Tuesday, June 9, 2009

Big Yellow Taxi

Nine days ago, on May 31, 2009, water ceased to flow at our house. Oh, the canal water still surges past the front of our property and under the bridge, but there's no merry sound of water being sucked down the drain or the toilet flushing. True enough, Bryan had been watering the garden regularly, but we have two 1500 gallon reservoirs that should not have gone dry. Our well was commissioned only about three and a half years ago, and we are not in a drought.

On Saturday the well digger who dug our well came. The diagnosis was that the pump at the well head was not operating. Of course, since we didn't opt for the "extended 5-year warranty" at the time we purchased the pump, our warranty was for only three years--not three years, five months, and seventeen days. (The product information claims that it is not uncommon for this particular pump to work for twenty years. Yeah, right.) Today, at a cost to us of only $1385, the well man is installing a new pump.

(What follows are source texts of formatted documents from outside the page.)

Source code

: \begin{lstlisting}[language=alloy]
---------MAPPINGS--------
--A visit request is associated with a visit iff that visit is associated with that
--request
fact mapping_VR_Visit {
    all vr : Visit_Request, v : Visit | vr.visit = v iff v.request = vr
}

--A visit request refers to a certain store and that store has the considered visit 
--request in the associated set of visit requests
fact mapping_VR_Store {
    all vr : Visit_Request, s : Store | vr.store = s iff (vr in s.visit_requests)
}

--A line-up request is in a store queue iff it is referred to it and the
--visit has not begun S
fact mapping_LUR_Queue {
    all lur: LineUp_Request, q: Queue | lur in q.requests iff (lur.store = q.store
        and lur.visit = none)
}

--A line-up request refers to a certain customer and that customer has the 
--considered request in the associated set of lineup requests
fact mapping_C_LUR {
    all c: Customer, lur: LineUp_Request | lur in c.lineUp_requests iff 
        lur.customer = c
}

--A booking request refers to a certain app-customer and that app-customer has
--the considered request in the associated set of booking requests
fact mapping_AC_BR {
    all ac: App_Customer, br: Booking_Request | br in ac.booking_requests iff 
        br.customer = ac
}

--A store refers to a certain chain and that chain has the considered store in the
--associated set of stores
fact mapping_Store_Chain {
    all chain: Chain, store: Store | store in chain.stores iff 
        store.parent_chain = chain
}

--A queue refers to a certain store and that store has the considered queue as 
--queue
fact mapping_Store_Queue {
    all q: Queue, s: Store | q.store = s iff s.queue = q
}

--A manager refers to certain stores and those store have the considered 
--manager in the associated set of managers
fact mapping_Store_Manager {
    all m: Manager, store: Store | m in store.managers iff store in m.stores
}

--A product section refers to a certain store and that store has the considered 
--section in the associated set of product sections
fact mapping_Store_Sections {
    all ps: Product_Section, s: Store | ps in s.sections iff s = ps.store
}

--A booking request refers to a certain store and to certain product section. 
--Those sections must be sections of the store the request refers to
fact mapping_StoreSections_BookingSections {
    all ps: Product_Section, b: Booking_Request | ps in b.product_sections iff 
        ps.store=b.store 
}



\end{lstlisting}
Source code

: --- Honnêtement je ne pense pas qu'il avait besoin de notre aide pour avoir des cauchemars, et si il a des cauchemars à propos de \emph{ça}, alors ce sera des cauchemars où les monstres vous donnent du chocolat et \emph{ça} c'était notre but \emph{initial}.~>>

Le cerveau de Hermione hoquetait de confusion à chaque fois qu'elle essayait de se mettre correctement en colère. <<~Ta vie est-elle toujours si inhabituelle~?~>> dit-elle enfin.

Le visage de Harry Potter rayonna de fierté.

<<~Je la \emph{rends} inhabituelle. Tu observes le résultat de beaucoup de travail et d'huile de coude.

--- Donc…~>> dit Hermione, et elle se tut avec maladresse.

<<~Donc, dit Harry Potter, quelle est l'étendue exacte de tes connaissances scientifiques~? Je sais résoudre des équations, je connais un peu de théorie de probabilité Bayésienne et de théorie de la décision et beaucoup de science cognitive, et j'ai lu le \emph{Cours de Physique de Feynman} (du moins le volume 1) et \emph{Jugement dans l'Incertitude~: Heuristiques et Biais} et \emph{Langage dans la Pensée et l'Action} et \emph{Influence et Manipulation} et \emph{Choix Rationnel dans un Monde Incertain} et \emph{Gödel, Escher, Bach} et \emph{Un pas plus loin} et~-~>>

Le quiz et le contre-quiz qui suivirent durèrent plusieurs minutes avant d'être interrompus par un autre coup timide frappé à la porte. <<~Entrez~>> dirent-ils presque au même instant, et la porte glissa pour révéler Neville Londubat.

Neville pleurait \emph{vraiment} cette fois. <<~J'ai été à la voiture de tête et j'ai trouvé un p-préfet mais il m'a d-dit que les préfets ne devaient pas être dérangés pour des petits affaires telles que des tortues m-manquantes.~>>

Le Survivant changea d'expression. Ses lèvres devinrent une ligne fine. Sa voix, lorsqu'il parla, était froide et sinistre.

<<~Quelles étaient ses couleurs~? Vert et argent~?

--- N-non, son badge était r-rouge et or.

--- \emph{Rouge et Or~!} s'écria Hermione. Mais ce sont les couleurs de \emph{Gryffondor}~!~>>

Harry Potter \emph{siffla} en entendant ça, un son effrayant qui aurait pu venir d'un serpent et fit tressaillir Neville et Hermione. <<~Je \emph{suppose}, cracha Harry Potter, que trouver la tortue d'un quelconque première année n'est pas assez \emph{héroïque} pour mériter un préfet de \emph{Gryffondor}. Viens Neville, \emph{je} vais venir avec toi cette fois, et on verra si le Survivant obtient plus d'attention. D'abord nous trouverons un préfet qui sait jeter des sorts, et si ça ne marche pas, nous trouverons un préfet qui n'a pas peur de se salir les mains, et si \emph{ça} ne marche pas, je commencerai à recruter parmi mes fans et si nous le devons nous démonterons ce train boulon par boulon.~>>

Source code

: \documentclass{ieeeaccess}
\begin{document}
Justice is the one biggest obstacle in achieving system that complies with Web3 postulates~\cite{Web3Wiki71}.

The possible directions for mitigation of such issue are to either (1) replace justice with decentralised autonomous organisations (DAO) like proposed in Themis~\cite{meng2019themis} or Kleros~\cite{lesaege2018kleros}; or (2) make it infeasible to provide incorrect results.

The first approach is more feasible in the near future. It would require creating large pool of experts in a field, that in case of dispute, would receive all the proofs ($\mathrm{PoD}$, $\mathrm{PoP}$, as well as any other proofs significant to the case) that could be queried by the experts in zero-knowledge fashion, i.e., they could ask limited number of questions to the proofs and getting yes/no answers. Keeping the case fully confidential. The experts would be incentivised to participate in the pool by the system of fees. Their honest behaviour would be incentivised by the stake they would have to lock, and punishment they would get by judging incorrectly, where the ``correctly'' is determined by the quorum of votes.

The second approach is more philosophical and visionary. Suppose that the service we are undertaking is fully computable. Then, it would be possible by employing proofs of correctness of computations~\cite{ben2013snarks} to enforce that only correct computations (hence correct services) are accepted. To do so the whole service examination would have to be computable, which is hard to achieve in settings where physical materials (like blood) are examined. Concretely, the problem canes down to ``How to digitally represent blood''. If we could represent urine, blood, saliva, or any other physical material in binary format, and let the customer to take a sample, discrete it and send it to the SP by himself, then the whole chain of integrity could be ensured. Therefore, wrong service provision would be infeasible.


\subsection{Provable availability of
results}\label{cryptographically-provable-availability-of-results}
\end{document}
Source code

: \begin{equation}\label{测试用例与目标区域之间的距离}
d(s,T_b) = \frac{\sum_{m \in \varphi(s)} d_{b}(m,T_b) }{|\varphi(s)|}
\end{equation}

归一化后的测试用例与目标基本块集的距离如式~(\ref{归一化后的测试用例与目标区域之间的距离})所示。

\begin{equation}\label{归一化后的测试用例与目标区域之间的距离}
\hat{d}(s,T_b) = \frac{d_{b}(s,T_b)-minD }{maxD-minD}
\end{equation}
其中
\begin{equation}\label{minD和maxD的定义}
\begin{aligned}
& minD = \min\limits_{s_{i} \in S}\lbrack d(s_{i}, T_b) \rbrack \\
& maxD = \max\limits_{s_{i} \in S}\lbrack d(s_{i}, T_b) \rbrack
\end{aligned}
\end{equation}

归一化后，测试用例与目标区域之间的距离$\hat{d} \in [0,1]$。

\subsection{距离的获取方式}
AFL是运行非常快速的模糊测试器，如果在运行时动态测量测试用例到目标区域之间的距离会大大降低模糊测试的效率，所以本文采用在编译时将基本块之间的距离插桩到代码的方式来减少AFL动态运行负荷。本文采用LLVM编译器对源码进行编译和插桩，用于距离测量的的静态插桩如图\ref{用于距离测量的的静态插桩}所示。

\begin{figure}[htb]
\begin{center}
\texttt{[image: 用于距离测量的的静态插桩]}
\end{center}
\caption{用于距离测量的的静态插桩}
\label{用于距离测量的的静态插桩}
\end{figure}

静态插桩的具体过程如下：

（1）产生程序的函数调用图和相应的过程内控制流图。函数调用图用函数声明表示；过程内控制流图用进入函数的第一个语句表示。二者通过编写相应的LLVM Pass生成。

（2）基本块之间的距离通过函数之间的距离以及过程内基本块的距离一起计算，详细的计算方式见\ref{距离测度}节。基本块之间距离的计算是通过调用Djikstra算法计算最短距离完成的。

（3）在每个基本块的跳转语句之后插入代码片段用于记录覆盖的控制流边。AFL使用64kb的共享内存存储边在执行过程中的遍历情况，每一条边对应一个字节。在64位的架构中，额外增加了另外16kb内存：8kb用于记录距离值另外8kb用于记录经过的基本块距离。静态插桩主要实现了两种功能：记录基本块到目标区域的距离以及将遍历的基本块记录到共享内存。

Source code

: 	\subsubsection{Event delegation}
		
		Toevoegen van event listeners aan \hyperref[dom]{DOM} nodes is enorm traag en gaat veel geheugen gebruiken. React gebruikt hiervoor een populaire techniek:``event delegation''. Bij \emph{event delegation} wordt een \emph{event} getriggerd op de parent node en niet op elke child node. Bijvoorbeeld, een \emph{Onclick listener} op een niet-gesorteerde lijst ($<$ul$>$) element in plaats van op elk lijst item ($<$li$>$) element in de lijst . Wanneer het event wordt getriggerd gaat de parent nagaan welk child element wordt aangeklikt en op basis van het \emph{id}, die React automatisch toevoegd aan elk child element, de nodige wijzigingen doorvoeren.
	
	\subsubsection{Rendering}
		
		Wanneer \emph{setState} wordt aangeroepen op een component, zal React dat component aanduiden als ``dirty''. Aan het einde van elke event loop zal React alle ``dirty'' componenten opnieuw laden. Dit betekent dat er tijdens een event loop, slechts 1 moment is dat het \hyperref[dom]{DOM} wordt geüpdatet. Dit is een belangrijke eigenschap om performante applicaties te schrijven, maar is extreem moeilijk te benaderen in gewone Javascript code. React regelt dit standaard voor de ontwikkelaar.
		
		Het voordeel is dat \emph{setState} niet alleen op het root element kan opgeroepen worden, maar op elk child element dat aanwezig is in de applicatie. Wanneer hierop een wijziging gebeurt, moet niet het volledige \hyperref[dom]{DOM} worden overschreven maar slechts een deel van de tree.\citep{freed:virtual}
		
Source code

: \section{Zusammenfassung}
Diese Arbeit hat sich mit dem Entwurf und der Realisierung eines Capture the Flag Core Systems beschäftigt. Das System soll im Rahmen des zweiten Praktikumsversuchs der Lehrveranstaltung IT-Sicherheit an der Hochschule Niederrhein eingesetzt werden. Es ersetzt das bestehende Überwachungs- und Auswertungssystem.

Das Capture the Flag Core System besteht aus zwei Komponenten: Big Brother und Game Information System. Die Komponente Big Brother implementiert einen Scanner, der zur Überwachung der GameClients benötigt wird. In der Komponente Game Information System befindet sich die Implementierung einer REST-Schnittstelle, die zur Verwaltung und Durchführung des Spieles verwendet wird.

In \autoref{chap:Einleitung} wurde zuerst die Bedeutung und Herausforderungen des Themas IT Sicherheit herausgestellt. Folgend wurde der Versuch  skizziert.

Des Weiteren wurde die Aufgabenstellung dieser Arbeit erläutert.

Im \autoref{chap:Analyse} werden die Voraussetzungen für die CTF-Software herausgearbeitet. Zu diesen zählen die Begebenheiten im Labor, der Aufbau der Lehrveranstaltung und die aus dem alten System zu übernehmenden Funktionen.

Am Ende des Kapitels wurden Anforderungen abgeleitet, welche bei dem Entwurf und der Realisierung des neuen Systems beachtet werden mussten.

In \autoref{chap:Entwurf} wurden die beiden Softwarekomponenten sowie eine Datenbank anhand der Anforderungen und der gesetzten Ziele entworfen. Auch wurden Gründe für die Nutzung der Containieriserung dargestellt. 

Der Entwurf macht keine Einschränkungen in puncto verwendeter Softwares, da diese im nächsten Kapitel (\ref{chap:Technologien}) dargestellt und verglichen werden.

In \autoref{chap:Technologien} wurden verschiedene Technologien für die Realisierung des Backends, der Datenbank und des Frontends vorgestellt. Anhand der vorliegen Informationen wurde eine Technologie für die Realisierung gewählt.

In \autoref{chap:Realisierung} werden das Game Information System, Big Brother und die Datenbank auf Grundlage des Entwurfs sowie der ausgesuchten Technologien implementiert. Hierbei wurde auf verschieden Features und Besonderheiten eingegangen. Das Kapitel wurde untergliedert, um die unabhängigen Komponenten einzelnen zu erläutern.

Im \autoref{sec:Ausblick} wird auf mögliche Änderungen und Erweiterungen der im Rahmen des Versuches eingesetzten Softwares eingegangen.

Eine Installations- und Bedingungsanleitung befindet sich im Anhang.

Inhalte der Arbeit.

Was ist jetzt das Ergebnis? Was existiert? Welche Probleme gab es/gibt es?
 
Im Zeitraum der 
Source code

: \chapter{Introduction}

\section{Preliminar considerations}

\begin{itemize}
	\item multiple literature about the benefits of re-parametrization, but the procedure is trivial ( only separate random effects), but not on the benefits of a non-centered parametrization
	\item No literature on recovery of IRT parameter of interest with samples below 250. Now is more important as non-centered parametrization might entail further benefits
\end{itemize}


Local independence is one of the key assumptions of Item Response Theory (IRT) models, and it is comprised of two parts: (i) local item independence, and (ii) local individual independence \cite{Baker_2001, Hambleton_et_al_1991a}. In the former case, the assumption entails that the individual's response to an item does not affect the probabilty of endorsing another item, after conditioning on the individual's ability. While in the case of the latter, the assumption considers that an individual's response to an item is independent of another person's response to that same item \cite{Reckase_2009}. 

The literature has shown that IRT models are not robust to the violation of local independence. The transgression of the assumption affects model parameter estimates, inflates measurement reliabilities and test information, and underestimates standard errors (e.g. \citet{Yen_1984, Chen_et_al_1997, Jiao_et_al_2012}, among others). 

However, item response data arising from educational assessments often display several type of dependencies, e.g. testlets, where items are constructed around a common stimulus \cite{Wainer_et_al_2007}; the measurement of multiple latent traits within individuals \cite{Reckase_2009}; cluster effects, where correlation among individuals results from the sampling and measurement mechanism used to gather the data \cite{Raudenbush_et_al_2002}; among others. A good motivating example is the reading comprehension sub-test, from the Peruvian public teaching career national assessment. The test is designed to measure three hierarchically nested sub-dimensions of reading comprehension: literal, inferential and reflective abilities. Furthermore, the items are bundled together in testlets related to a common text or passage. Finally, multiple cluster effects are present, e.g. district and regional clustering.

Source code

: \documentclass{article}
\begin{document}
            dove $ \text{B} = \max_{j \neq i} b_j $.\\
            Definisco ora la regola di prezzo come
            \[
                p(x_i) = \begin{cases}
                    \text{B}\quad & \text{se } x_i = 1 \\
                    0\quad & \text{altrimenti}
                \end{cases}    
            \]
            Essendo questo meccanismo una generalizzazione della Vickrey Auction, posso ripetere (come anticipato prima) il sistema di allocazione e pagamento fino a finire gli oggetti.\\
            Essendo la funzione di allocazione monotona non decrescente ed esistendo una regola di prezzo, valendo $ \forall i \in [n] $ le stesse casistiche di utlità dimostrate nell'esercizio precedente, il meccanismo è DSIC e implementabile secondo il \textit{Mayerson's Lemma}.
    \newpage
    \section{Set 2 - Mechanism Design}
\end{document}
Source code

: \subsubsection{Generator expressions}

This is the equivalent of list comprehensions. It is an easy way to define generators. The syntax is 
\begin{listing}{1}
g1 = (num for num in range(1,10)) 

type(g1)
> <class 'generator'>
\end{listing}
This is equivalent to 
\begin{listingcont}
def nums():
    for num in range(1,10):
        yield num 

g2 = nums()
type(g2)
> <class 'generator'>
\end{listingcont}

Having taken sponge baths for days (and even more days for Bryan since he didn't have the privilege of escaping to a luxury hotel in Kansas City for a week), making a 30-mile round trip to a hot springs resort to take a real shower, spending hours in the laundry mat doing five loads of clothes, filling 2-liter soda bottles and plastic milk jugs with water from work and church to haul home, and flushing the johns with water from 5-gallon buckets hoisted out of the canal, I don't think I'd mind spending $5,000 to see water come out of my kitchen sink faucet!

So, in the words of Joni Mitchell: Don't it always seem to go--you don't know what you got 'til it's gone. Amen to that.

1 comment:

Tierra Wakefield said...

I hope you didn't accidentally flush any baby sharks down the toilet.